(Dataset content)

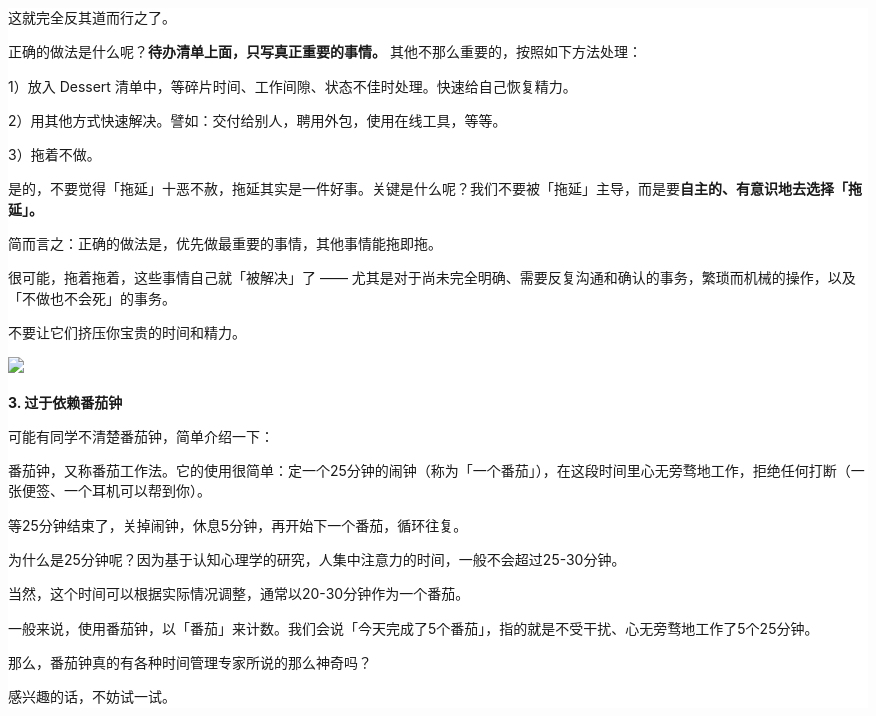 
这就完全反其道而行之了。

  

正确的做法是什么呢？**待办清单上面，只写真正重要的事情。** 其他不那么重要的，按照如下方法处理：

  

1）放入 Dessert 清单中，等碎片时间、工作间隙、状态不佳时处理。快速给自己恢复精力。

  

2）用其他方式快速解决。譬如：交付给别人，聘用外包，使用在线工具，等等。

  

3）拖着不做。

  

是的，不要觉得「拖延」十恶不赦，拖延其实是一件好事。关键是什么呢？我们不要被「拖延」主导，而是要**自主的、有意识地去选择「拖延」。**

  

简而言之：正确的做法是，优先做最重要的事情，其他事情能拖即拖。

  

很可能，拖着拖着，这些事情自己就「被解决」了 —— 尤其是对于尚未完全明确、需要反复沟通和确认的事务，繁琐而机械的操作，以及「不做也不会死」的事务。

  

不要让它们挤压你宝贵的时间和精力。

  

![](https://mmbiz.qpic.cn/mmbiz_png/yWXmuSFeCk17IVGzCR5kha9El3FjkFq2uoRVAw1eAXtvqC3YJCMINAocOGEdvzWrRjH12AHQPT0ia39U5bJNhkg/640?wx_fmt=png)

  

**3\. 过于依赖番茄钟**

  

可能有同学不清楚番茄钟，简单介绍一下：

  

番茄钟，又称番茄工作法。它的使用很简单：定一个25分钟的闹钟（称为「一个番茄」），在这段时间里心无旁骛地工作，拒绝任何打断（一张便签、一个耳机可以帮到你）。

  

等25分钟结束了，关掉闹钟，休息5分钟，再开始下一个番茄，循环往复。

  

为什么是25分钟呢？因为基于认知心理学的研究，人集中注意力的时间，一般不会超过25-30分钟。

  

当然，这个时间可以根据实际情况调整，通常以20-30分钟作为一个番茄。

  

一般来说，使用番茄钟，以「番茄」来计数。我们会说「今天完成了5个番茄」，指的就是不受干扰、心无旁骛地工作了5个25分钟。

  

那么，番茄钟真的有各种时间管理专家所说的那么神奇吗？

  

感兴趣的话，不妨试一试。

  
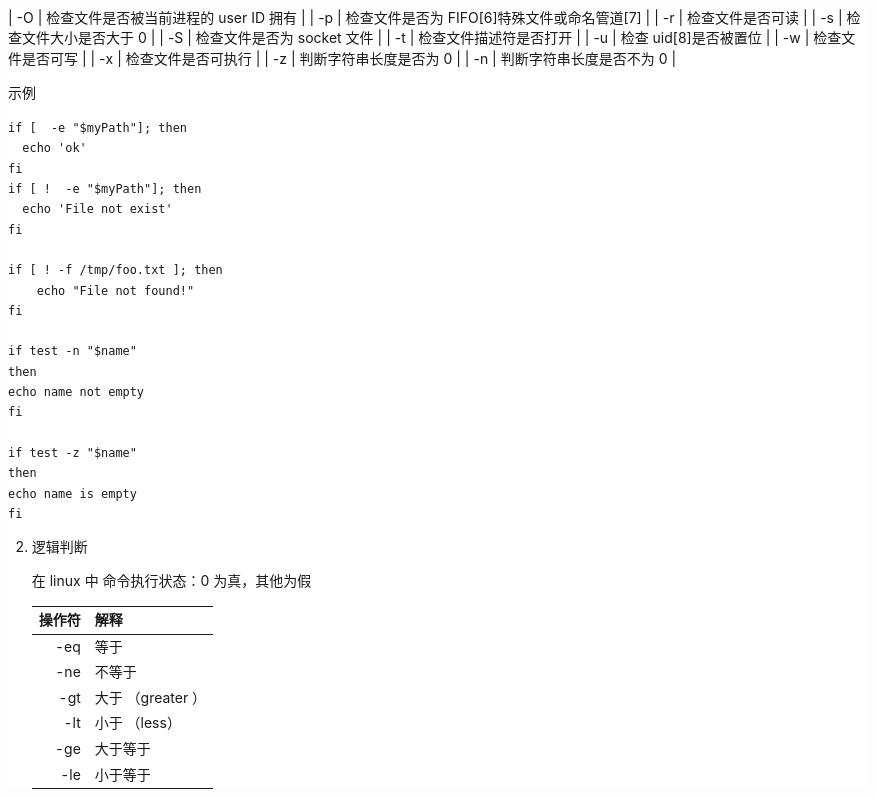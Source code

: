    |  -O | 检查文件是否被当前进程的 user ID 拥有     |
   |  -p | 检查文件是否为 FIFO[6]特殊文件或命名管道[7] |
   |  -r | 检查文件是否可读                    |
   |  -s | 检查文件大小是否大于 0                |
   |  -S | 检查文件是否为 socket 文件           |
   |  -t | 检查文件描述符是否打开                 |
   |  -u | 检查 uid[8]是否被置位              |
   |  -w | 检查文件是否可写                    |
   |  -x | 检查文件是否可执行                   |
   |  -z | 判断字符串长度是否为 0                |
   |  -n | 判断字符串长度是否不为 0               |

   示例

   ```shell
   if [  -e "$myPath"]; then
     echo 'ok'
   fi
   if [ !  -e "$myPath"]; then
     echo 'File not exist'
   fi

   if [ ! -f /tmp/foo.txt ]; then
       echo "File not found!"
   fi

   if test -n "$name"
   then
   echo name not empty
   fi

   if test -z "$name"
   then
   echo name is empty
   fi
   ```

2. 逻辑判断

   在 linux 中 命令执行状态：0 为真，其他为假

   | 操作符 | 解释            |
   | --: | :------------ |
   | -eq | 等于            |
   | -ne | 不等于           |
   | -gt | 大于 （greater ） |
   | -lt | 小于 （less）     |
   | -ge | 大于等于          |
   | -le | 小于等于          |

(End Dataset content)

Task directions: Your answer should be a number alone, please: the count of lines in the listing where the word "File" appears.

Task output: 2